TASK REQUIREMENTS = Please copy, exactly as they appear below, the lines from the one containing "zero, filter will" through the one containing "without any extension".

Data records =
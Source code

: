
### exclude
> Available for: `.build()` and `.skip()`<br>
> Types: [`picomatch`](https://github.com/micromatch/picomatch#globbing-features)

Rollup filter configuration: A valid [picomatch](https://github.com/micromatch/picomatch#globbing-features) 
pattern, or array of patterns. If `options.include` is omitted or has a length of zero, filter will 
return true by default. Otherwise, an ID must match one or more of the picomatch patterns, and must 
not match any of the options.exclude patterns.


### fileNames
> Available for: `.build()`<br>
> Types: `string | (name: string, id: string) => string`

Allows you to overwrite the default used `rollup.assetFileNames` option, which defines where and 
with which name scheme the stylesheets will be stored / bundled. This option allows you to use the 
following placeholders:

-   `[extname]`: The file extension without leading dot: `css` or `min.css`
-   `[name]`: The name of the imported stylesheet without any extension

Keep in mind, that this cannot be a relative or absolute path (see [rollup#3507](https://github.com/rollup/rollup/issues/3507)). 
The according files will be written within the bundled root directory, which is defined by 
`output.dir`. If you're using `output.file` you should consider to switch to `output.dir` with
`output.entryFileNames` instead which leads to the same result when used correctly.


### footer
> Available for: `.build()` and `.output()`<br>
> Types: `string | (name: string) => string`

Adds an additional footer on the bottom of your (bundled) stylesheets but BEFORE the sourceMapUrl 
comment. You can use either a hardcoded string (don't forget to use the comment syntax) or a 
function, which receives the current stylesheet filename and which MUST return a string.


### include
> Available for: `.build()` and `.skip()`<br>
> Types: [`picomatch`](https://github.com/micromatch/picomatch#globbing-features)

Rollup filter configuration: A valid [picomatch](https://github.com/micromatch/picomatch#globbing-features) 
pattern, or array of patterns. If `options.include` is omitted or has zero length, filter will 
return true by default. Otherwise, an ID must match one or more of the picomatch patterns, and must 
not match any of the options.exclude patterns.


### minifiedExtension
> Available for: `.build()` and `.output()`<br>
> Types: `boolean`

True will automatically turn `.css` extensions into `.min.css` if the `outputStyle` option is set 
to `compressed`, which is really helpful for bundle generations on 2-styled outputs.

ANSWER TO THE EXERCISE =
pattern, or array of patterns. If `options.include` is omitted or has a length of zero, filter will 
return true by default. Otherwise, an ID must match one or more of the picomatch patterns, and must 
not match any of the options.exclude patterns.


### fileNames
> Available for: `.build()`<br>
> Types: `string | (name: string, id: string) => string`

Allows you to overwrite the default used `rollup.assetFileNames` option, which defines where and 
with which name scheme the stylesheets will be stored / bundled. This option allows you to use the 
following placeholders:

-   `[extname]`: The file extension without leading dot: `css` or `min.css`
-   `[name]`: The name of the imported stylesheet without any extension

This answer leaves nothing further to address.